Domain list preparation script for the .se health check domains

joelpurra · Jul 31, 2014 · 3054273 · 3054273
1 parent f9de09b
commit 3054273
Showing 1 changed file with 123 additions and 0 deletions.
diff --git a/src/util/prepare-domain-lists.sh b/src/util/prepare-domain-lists.sh
@@ -0,0 +1,123 @@
+#!/usr/bin/env bash
+set -e
+
+# Domain list preparation script, developed for ".se health status" domain lists.
+# https://iis.se/
+# This could be done by hand, but now that it's scripted, why not go all the way and create about 20x the number of files in different variations.
+# Enjoy!
+#
+# Copyright 2014 Joel Purra, http://joelpurra.com/
+# Released under the GPL3.0 license.
+#
+# Usage: "$0" in a folder containing .txt files.
+# Input: Text files containing one domain per line. Extended characters allowed; they will be idn encoded.
+# Output: text files and json files.
+#  clean/	Whitespace trimmed and empty lines stripped.
+#  clean/idn/	IDN encoded domain names.
+#  clean/idn/no-idn-duplicates/	All idn encoded names removed. (They all turned out to be duplicates/redirects in my data.)
+#  */unique-per-group/	Unique names per text file.
+#  */unique/	Unique name for all text files in the folder.
+#  */json/	A JSON object with the file name as property name, and an array of all values.
+#  */json/merged/	All JSON files/objects in the folder merged into one.
+#  */stats/	Line counts, total counts.
+
+[[ ! `which idn` ]] && { echo "idn is required"; exit 1; }
+[[ ! `which jq` ]] && { echo "jq is required"; exit 1; }
+
+# From https://github.com/EtiennePerot/parcimonie.sh/blob/master/parcimonie.sh
+# Test for GNU `sed`, or use a `sed` fallback in sedExtRegexp
+sedExec=(sed)
+if [ "$(echo 'abc' | sed -r 's/abc/def/' 2> /dev/null || true)" == 'def' ]; then
+	# GNU Linux sed
+	sedExec+=(-r)
+else
+	# Mac OS X sed
+	sedExec+=(-E)
+fi
+
+sedExtRegexp() {
+	"${sedExec[@]}" "$@"
+}
+
+removeWhitespaceAndEmptyLines() {
+	sedExtRegexp -e 's/[[:space:]]//g' -e '/^$/d'
+}
+
+createJsonVersions() {
+	mkdir -p "json"
+
+	while IFS= read -r -d '' file;
+	do
+		name=$(basename -a -s ".txt" "$file")
+		cat "$file" | jq --raw-input --slurp --arg name "$name" '{ ($name): split("\n") }' > "json/$name.json"

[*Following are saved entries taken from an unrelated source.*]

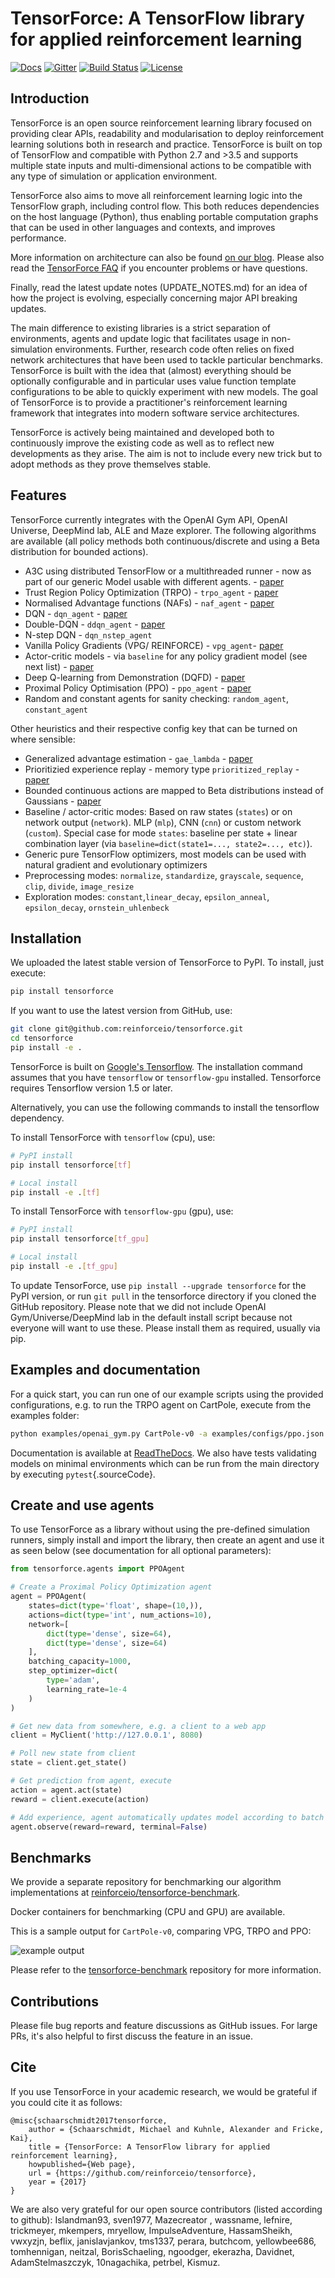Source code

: TensorForce: A TensorFlow library for applied reinforcement learning
====================================================================

[![Docs](https://readthedocs.org/projects/tensorforce/badge)](http://tensorforce.readthedocs.io/en/latest/)
[![Gitter](https://badges.gitter.im/reinforceio/TensorForce.svg)](https://docs.google.com/forms/d/1_UD5Pb5LaPVUviD0pO0fFcEnx_vwenvuc00jmP2rRIc/)
[![Build Status](https://travis-ci.org/reinforceio/tensorforce.svg?branch=master)](https://travis-ci.org/reinforceio/tensorforce)
[![License](https://img.shields.io/badge/license-Apache%202.0-blue.svg)](https://github.com/reinforceio/tensorforce/blob/master/LICENSE)

Introduction
------------

TensorForce is an open source reinforcement learning library focused on
providing clear APIs, readability and modularisation to deploy
reinforcement learning solutions both in research and practice.
TensorForce is built on top of TensorFlow and compatible with Python 2.7
and &gt;3.5 and supports multiple state inputs and multi-dimensional
actions to be compatible with any type of simulation or application environment.

TensorForce also aims to move all reinforcement learning logic into the
TensorFlow graph, including control flow. This both reduces dependencies
on the host language (Python), thus enabling portable computation graphs that
can be used in other languages and  contexts, and improves performance.

More information on architecture can also be found [on our blog](https://reinforce.io/blog/).
Please also read the [TensorForce FAQ](https://github.com/reinforceio/tensorforce/blob/master/FAQ.md)
if you encounter problems or have questions.

Finally, read the latest update notes (UPDATE_NOTES.md) for an idea of
how the project is evolving, especially concerning major API breaking updates.

The main difference to existing libraries is a strict separation of
environments, agents and update logic that facilitates usage in
non-simulation environments. Further, research code often relies on
fixed network architectures that have been used to tackle particular
benchmarks. TensorForce is built with the idea that (almost) everything
should be optionally configurable and in particular uses value function
template configurations to be able to quickly experiment with new
models. The goal of TensorForce is to provide a practitioner's
reinforcement learning framework that integrates into modern software
service architectures.

TensorForce is actively being maintained and developed both to
continuously improve the existing code as well as to reflect new
developments as they arise. The aim is not to
include every new trick but to adopt methods as
they prove themselves stable.

Features
--------

TensorForce currently integrates with the OpenAI Gym API, OpenAI
Universe, DeepMind lab, ALE and Maze explorer. The following algorithms are available (all
policy methods both continuous/discrete and using a Beta distribution for bounded actions). 

-  A3C using distributed TensorFlow or a multithreaded runner - now as part of our generic Model
    usable with different agents. - [paper](https://arxiv.org/pdf/1602.01783.pdf)
- Trust Region Policy Optimization (TRPO) - ```trpo_agent``` - [paper](https://arxiv.org/abs/1502.05477)
- Normalised Advantage functions (NAFs) - ```naf_agent``` - [paper](https://arxiv.org/pdf/1603.00748.pdf)
- DQN - ```dqn_agent``` -  [paper](https://www.cs.toronto.edu/~vmnih/docs/dqn.pdf)
- Double-DQN - ```ddqn_agent``` - [paper](https://arxiv.org/abs/1509.06461)
- N-step DQN - ```dqn_nstep_agent```
- Vanilla Policy Gradients (VPG/ REINFORCE) - ```vpg_agent```- [paper](http://www-anw.cs.umass.edu/~barto/courses/cs687/williams92simple.pdf)
- Actor-critic models - via `baseline` for any policy gradient model (see next list) - [paper]()
- Deep Q-learning from Demonstration (DQFD) -
    [paper](https://arxiv.org/abs/1704.03732)
- Proximal Policy Optimisation (PPO) - ```ppo_agent``` - [paper](https://arxiv.org/abs/1707.06347)
- Random and constant agents for sanity checking: ```random_agent```, ```constant_agent```
 
Other heuristics and their respective config key that can be turned on where sensible:

- Generalized advantage estimation - ```gae_lambda```  - [paper](https://arxiv.org/abs/1506.02438)
- Prioritizied experience replay - memory type ```prioritized_replay``` - [paper](https://arxiv.org/abs/1511.05952)
- Bounded continuous actions are mapped to Beta distributions instead of Gaussians - [paper](http://proceedings.mlr.press/v70/chou17a/chou17a.pdf)
- Baseline / actor-critic modes: Based on raw states (```states```) or on network output (```network```). MLP (```mlp```), CNN (```cnn```) or custom network (```custom```). Special case for mode ```states```: baseline per state + linear combination layer (via ```baseline=dict(state1=..., state2=..., etc)```).
- Generic pure TensorFlow optimizers, most models can be used with natural gradient and evolutionary optimizers
- Preprocessing modes: ```normalize```, ```standardize```, ```grayscale```, ```sequence```, ```clip```,
  ```divide```, ```image_resize```
- Exploration modes: ```constant```,```linear_decay```, ```epsilon_anneal```, ```epsilon_decay```,
  ```ornstein_uhlenbeck```

Installation
------------

We uploaded the latest stable version of TensorForce to PyPI. To install, just execute:

```bash
pip install tensorforce
```

If you want to use the latest version from GitHub, use:


```bash
git clone git@github.com:reinforceio/tensorforce.git
cd tensorforce
pip install -e .
```

TensorForce is built on [Google's Tensorflow](https://www.tensorflow.org/). The installation command assumes
that you have `tensorflow` or `tensorflow-gpu` installed. Tensorforce requires Tensorflow version 1.5 or later.

Alternatively, you can use the following commands to install the tensorflow dependency.

To install TensorForce with `tensorflow` (cpu), use:

```bash
# PyPI install
pip install tensorforce[tf]

# Local install
pip install -e .[tf]
```

To install TensorForce with `tensorflow-gpu` (gpu), use:

```bash
# PyPI install
pip install tensorforce[tf_gpu]

# Local install
pip install -e .[tf_gpu]
```

To update TensorForce, use `pip install --upgrade tensorforce` for the PyPI
version, or run `git pull` in the tensorforce directory if you cloned the 
GitHub repository.
Please note that we did not include OpenAI Gym/Universe/DeepMind lab in
the default install script because not everyone will want to use these.
Please install them as required, usually via pip.

Examples and documentation
--------------------------

For a quick start, you can run one of our example scripts using the
provided configurations, e.g. to run the TRPO agent on CartPole, execute
from the examples folder:

```bash
python examples/openai_gym.py CartPole-v0 -a examples/configs/ppo.json -n examples/configs/mlp2_network.json
```

Documentation is available at
[ReadTheDocs](http://tensorforce.readthedocs.io). We also have tests
validating models on minimal environments which can be run from the main
directory by executing `pytest`{.sourceCode}.

Create and use agents
---------------------

To use TensorForce as a library without using the pre-defined simulation
runners, simply install and import the library, then create an agent and
use it as seen below (see documentation for all optional parameters):

```python
from tensorforce.agents import PPOAgent

# Create a Proximal Policy Optimization agent
agent = PPOAgent(
    states=dict(type='float', shape=(10,)),
    actions=dict(type='int', num_actions=10),
    network=[
        dict(type='dense', size=64),
        dict(type='dense', size=64)
    ],
    batching_capacity=1000,
    step_optimizer=dict(
        type='adam',
        learning_rate=1e-4
    )
)

# Get new data from somewhere, e.g. a client to a web app
client = MyClient('http://127.0.0.1', 8080)

# Poll new state from client
state = client.get_state()

# Get prediction from agent, execute
action = agent.act(state)
reward = client.execute(action)

# Add experience, agent automatically updates model according to batch size
agent.observe(reward=reward, terminal=False)
```

Benchmarks
----------

We provide a separate repository for benchmarking our algorithm implementations at
[reinforceio/tensorforce-benchmark](https://github.com/reinforceio/tensorforce-benchmark).

Docker containers for benchmarking (CPU and GPU) are available.

This is a sample output for `CartPole-v0`, comparing VPG, TRPO and PPO:

![example output](https://user-images.githubusercontent.com/14904111/29328011-52778284-81f1-11e7-8f70-6554ca9388ed.png)

Please refer to the [tensorforce-benchmark](https://github.com/reinforceio/tensorforce-benchmark) repository
for more information.


Contributions
---------------------------

Please file bug reports and feature discussions as GitHub issues. For large PRs,
it's also helpful to first discuss the feature in an issue. 

Cite
----

If you use TensorForce in your academic research, we would be grateful if you could cite it as follows:

```
@misc{schaarschmidt2017tensorforce,
    author = {Schaarschmidt, Michael and Kuhnle, Alexander and Fricke, Kai},
    title = {TensorForce: A TensorFlow library for applied reinforcement learning},
    howpublished={Web page},
    url = {https://github.com/reinforceio/tensorforce},
    year = {2017}
}
```

We are also very grateful for our open source contributors (listed according to github): Islandman93, sven1977, Mazecreator
, wassname, lefnire, trickmeyer, mkempers, mryellow, ImpulseAdventure, HassamSheikh, vwxyzjn, beflix, janislavjankov, tms1337,
perara, butchcom, yellowbee686, tomhennigan, neitzal, BorisSchaeling, ngoodger, ekerazha, Davidnet, AdamStelmaszczyk, 10nagachika, petrbel, Kismuz.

+	done < <(find '.' -depth 1 -type f -name '*.txt' -print0)
+
+	cd "json"
+	mkdir -p "merged"
+	# mergeArrayOfObjectsToObject
+	cat *.json | jq --slurp 'reduce .[] as $obj ({}; . + $obj)' > "merged/merged.json"
+	cd ..
+}
+
+createUniqueVersions() {
+	mkdir -p "unique-per-group"
+
+	# Remove duplicates per group
+	ls *.txt | xargs -I '{}' -- sh -c "cat {} | sort | uniq > unique-per-group/{}"
+
+	cd "unique-per-group"
+	createJsonVersions
+	createStats
+	cd ..
+
+	mkdir -p "unique"
+
+	# Create a single file with unique entries
+	cat *.txt | sort | uniq > "unique/unique.txt"
+
+	cd "unique"
+	createJsonVersions
+	createStats
+	cd ..
+}
+
+createStats(){
+	mkdir -p "stats"
+
+        ls *.txt | xargs -I '{}' -n 1 -- sh -c "cat {} | sort | uniq -c | sort -n > stats/{}.counts.txt"

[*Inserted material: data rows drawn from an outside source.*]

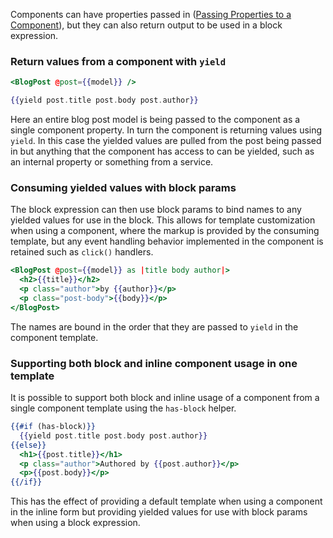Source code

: Components can have properties passed in ([Passing Properties to a Component](../passing-properties-to-a-component/)),
but they can also return output to be used in a block expression.

### Return values from a component with `yield`

```handlebars {data-filename=app/templates/index.hbs}
<BlogPost @post={{model}} />
```

```handlebars {data-filename=app/templates/components/blog-post.hbs}
{{yield post.title post.body post.author}}
```

Here an entire blog post model is being passed to the component as a single component property.
In turn the component is returning values using `yield`.
In this case the yielded values are pulled from the post being passed in
but anything that the component has access to can be yielded, such as an internal property or something from a service.

### Consuming yielded values with block params

The block expression can then use block params to bind names to any yielded values for use in the block.
This allows for template customization when using a component,
where the markup is provided by the consuming template,
but any event handling behavior implemented in the component is retained such as `click()` handlers.

```handlebars {data-filename=app/templates/index.hbs}
<BlogPost @post={{model}} as |title body author|>
  <h2>{{title}}</h2>
  <p class="author">by {{author}}</p>
  <p class="post-body">{{body}}</p>
</BlogPost>
```

The names are bound in the order that they are passed to `yield` in the component template.

### Supporting both block and inline component usage in one template

It is possible to support both block and inline usage of a component from a single component template
using the `has-block` helper.

```handlebars {data-filename=app/templates/components/blog-post.hbs}
{{#if (has-block)}}
  {{yield post.title post.body post.author}}  
{{else}}
  <h1>{{post.title}}</h1>
  <p class="author">Authored by {{post.author}}</p>
  <p>{{post.body}}</p>
{{/if}}
```

This has the effect of providing a default template when using a component in the inline form
but providing yielded values for use with block params when using a block expression.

+	ls *.txt | xargs -I '{}' -n 1 -- sh -c "cat {} | wc >> stats/{}.counts.txt"
+}
+
+processFolder() {
+	createJsonVersions
+	createStats
+	createUniqueVersions
+}
+
+mkdir -p "clean"
+
+while IFS= read -r -d '' file;
+do
+	name=$(basename -a -s ".txt" "$file")
+	cat "$file" | removeWhitespaceAndEmptyLines > "clean/$name.txt"
+done < <(find '.' -depth 1 -type f -name '*.txt' -print0)
+
+cd "clean"
+processFolder
+
+mkdir -p "idn"
+
+# Convert domains to idn
+ls *.txt | xargs -I '{}' -n 1 -- sh -c "cat {} | idn > idn/{}"
+
+cd "idn"
+processFolder
+
+mkdir -p "no-idn-duplicates"
+
+# Filter out idn domains as duplicates
+ls *.txt | xargs -I '{}' -- sh -c "cat {} | grep -v 'xn--' > no-idn-duplicates/{}"
+
+cd "no-idn-duplicates"
+processFolder
+